CVE-2025-12570 is a stored Cross-Site Scripting vulnerability identified in the radykal Fancy Product Designer plugin for WordPress, affecting all versions up to and including 6.4.8. The vulnerability stems from improper neutralization of input during web page generation, specifically in the handling of SVG file uploads processed by the data-to-image.php and pdf-to-image.php scripts. These scripts fail to adequately sanitize and escape user-supplied SVG content, allowing an attacker to embed malicious JavaScript payloads within SVG files. When such a crafted SVG file is uploaded and subsequently accessed by any user, the embedded script executes in the victim's browser context. This can lead to session hijacking, theft of sensitive information, or unauthorized actions performed on behalf of the user. The vulnerability is exploitable remotely over the network without requiring authentication or user interaction, increasing its risk profile. The CVSS 3.1 base score of 7.2 reflects a high severity, with the vector indicating network attack vector, low attack complexity, no privileges required, no user interaction, and a scope change due to the impact crossing security boundaries. No patches or official fixes have been linked yet, and no active exploitation has been reported. Given the plugin's use in customizing product visuals on WordPress sites, especially in e-commerce and marketing sectors, the vulnerability poses a significant threat to website integrity and user trust.

For European organizations, this vulnerability can lead to significant confidentiality and integrity breaches. Attackers can execute arbitrary scripts in users' browsers, potentially stealing session cookies, login credentials, or other sensitive data. This can facilitate account takeover, fraudulent transactions, or unauthorized access to internal systems if single sign-on or session tokens are compromised. The vulnerability does not directly affect availability but can indirectly cause service disruptions through reputational damage or forced downtime for remediation. E-commerce platforms and marketing websites using the Fancy Product Designer plugin are particularly at risk, as they often handle sensitive customer data and payment information. The exploitation of this vulnerability could undermine customer trust, lead to regulatory non-compliance under GDPR due to data breaches, and result in financial losses.
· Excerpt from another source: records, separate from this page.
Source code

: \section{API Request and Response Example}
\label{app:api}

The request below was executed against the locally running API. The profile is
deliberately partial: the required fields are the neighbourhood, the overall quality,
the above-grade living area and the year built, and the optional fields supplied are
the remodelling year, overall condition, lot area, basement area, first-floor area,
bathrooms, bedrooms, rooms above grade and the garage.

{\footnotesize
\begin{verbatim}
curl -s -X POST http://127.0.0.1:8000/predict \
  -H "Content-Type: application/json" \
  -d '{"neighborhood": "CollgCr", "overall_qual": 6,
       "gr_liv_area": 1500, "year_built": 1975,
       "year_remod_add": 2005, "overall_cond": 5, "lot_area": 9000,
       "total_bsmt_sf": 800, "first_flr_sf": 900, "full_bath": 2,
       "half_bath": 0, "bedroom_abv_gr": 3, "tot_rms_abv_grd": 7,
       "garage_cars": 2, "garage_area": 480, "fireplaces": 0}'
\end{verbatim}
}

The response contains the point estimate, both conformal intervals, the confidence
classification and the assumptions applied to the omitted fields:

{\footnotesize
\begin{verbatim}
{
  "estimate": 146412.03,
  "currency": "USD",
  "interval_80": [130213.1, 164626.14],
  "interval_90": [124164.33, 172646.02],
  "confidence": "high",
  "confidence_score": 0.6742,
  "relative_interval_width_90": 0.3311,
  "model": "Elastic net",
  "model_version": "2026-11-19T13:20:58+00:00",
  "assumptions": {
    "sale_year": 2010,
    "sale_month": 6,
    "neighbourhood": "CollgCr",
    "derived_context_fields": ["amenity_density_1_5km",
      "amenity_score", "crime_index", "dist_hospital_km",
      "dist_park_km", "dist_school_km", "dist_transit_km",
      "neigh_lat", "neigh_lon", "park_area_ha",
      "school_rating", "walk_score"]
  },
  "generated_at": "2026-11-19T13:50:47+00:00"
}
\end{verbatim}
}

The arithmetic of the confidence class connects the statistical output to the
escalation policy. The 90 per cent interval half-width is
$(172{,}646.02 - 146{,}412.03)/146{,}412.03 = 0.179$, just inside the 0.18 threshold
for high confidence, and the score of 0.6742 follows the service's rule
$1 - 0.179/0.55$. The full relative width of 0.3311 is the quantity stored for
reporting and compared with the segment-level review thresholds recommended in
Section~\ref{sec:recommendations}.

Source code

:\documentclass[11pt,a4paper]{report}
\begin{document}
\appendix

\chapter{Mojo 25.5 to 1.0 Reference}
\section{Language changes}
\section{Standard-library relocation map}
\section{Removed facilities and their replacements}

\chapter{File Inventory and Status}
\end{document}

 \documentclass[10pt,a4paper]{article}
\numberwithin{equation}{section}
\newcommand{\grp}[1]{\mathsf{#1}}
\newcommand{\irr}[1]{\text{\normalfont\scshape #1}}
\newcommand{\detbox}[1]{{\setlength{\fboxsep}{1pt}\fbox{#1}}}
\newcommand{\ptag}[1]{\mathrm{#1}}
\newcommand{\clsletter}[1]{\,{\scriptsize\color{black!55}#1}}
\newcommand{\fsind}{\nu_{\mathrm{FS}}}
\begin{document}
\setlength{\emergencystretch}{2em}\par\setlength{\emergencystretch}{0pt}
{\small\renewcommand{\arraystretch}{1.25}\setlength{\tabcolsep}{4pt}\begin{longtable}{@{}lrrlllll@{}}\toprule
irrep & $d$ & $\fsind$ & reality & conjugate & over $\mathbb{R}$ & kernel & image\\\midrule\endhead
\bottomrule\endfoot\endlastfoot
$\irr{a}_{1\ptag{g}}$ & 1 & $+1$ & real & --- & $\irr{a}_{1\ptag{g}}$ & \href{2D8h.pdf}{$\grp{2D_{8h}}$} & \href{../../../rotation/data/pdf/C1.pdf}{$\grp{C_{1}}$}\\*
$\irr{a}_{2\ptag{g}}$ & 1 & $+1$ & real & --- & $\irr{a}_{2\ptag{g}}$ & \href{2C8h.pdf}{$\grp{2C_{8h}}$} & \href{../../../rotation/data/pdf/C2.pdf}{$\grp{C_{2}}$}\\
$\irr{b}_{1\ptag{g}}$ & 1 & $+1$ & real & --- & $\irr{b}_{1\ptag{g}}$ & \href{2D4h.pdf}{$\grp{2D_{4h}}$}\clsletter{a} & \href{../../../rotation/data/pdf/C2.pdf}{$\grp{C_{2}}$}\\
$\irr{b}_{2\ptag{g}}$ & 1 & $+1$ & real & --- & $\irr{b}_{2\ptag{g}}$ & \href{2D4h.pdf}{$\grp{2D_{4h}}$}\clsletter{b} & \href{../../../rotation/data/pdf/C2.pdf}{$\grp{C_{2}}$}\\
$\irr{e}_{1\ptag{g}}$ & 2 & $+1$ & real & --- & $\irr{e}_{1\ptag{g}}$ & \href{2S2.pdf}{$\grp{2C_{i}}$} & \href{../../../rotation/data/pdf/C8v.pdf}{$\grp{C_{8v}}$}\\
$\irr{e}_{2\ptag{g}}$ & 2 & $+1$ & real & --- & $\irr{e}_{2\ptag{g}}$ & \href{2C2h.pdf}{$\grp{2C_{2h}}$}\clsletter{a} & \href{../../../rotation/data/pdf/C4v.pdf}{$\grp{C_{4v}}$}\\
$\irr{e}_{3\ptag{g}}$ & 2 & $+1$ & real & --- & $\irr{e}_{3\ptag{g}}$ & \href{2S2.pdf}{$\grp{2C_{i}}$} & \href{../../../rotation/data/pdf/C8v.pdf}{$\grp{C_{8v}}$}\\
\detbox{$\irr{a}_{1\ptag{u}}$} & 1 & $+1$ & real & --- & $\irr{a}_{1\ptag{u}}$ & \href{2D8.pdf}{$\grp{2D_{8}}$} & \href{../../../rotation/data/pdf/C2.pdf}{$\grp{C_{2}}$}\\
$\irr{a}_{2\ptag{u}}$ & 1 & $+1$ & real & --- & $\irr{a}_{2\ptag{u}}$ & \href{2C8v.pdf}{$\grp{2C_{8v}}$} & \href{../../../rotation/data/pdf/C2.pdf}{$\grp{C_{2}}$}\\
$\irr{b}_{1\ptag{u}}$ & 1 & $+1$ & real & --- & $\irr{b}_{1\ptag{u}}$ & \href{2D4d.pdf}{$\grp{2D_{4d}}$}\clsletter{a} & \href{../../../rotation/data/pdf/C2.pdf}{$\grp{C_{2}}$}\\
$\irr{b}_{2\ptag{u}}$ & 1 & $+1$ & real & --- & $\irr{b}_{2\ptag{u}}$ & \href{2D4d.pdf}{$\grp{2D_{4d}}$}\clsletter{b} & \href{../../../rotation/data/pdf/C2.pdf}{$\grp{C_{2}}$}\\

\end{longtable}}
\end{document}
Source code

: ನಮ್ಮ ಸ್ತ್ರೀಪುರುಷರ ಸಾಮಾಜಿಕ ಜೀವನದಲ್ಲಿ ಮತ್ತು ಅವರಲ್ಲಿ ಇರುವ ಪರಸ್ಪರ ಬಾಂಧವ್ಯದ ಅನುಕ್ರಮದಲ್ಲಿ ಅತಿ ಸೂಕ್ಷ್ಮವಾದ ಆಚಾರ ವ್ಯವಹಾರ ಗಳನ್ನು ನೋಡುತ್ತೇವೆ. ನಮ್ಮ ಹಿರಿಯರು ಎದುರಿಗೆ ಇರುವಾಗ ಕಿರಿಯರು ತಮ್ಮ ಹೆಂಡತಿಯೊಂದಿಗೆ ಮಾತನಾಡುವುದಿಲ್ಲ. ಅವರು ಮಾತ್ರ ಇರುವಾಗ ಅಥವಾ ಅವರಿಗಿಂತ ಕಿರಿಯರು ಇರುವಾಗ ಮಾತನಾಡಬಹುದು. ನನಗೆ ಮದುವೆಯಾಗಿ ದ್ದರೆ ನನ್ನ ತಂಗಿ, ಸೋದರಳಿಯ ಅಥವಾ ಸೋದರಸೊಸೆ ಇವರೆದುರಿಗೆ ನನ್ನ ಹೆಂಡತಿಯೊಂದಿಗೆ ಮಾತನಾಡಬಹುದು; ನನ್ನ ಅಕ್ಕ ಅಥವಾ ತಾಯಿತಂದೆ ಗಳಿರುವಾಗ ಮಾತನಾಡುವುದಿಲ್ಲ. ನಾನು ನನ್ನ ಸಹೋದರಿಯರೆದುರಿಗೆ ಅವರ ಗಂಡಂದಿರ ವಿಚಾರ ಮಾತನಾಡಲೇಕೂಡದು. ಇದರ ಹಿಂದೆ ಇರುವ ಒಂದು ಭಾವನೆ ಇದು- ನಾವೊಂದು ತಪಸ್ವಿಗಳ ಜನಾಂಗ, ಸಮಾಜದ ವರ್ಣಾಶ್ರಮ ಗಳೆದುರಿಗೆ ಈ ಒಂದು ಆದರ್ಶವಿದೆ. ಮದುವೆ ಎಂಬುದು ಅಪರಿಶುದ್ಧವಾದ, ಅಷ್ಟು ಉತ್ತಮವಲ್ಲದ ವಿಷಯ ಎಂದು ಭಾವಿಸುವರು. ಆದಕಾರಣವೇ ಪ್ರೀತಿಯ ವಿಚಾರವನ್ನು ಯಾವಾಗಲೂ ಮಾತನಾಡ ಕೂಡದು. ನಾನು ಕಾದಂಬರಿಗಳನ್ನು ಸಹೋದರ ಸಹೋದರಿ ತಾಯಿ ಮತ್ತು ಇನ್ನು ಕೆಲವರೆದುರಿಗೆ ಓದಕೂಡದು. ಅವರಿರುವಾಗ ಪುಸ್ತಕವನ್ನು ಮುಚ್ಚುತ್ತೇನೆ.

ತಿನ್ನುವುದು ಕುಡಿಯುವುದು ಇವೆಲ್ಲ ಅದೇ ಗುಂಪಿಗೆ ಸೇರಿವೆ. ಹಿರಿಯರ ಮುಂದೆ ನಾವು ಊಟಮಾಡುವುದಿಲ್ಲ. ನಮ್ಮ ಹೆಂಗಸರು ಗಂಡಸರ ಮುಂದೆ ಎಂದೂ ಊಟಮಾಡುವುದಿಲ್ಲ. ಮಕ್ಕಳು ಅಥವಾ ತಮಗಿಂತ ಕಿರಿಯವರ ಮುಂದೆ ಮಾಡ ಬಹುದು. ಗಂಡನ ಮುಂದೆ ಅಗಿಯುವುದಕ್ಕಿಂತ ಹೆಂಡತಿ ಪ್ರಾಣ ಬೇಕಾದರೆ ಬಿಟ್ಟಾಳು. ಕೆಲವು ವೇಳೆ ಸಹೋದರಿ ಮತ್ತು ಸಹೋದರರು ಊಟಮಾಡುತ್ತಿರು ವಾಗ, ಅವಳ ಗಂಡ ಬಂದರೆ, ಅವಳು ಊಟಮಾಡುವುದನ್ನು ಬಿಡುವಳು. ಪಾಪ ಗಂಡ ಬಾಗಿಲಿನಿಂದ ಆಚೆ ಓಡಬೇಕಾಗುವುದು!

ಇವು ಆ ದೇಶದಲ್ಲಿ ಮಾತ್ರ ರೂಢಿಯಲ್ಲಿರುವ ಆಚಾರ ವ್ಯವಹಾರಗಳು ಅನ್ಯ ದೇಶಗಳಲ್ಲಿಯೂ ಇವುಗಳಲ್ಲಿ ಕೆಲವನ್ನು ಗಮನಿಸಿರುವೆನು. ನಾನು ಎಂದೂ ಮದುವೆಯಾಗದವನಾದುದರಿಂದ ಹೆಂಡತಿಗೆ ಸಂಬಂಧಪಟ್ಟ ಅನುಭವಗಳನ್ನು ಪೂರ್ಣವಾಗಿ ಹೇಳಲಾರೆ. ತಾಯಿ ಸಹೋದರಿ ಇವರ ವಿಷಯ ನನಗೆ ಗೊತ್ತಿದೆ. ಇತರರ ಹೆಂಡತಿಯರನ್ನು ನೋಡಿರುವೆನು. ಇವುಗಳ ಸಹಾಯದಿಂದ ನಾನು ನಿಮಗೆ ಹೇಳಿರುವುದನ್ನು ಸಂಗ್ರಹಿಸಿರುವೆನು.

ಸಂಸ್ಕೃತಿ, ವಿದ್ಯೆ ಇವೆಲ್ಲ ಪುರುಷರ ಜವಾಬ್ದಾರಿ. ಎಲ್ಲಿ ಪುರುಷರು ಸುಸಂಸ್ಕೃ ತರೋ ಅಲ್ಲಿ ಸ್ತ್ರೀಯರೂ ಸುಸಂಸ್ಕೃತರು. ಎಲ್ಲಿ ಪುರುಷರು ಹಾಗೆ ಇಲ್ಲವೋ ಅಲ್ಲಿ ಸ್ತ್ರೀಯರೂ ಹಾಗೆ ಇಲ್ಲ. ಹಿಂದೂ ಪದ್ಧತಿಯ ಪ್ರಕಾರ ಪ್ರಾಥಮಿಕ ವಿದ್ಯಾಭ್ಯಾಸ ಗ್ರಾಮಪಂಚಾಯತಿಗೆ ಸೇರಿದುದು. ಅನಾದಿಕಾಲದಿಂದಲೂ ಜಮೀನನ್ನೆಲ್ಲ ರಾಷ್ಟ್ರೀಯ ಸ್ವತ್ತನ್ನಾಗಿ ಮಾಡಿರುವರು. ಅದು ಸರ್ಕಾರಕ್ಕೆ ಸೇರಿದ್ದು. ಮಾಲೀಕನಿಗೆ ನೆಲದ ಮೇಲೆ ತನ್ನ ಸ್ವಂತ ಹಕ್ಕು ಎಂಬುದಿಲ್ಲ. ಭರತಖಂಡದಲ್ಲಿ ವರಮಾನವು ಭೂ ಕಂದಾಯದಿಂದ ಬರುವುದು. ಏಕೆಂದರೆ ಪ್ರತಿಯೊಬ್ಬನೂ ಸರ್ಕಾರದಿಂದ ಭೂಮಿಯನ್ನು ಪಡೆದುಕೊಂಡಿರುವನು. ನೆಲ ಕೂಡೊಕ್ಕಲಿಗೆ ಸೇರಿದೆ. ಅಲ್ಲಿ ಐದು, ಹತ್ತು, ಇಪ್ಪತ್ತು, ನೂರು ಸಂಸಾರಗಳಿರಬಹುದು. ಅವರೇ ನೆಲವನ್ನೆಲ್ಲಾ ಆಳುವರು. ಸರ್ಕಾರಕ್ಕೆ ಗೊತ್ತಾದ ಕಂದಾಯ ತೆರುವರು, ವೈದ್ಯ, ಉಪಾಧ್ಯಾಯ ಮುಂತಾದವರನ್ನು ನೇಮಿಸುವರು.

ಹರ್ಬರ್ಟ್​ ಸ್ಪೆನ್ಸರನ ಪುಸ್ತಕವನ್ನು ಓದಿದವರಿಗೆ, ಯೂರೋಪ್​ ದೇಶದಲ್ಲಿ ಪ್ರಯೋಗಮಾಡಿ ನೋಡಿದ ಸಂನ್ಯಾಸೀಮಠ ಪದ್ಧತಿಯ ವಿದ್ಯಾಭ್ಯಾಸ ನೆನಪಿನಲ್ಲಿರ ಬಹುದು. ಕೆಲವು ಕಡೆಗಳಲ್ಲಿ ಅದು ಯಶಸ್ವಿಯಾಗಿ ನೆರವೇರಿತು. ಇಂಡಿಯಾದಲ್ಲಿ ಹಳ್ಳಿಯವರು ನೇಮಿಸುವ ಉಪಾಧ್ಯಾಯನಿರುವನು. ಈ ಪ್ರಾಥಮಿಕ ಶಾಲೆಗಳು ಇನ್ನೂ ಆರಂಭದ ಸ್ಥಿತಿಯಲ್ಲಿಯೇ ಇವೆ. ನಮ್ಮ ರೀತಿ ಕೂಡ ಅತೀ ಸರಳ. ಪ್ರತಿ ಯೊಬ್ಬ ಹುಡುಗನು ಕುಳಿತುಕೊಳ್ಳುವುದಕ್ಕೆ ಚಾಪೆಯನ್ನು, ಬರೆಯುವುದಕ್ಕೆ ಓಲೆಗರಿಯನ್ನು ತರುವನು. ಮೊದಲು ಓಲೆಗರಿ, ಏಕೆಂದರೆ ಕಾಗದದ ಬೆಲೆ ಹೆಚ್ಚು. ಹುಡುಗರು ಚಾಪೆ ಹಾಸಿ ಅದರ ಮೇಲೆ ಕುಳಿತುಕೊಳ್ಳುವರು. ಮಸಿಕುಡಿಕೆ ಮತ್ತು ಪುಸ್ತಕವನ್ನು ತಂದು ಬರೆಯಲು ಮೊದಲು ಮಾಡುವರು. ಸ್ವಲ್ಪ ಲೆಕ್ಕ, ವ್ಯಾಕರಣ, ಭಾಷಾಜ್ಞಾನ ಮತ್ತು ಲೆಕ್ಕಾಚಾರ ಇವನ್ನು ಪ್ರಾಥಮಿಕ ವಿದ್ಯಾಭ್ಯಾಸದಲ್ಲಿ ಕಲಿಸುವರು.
The ease of exploitation without authentication or user interaction increases the likelihood of attacks, especially in high-traffic websites. Organizations may also face legal and compliance repercussions if personal data is compromised.

European organizations should immediately audit their WordPress installations to identify the presence of the Fancy Product Designer plugin and its version. Until an official patch is released, administrators should consider disabling SVG file uploads or restricting upload permissions to trusted users only. Implementing Web Application Firewall (WAF) rules to detect and block malicious SVG payloads can provide an additional layer of defense. Reviewing and hardening file upload handling mechanisms, including validating and sanitizing SVG content server-side, is critical. Monitoring web server logs for unusual upload activity or access patterns to SVG files can help detect exploitation attempts. Organizations should also educate site administrators and developers about the risks of insecure file uploads and ensure timely updates once a patch becomes available. Employing Content Security Policy (CSP) headers to restrict script execution sources can mitigate the impact of injected scripts. Finally, conducting regular security assessments and penetration tests focused on plugin vulnerabilities will help maintain a secure environment.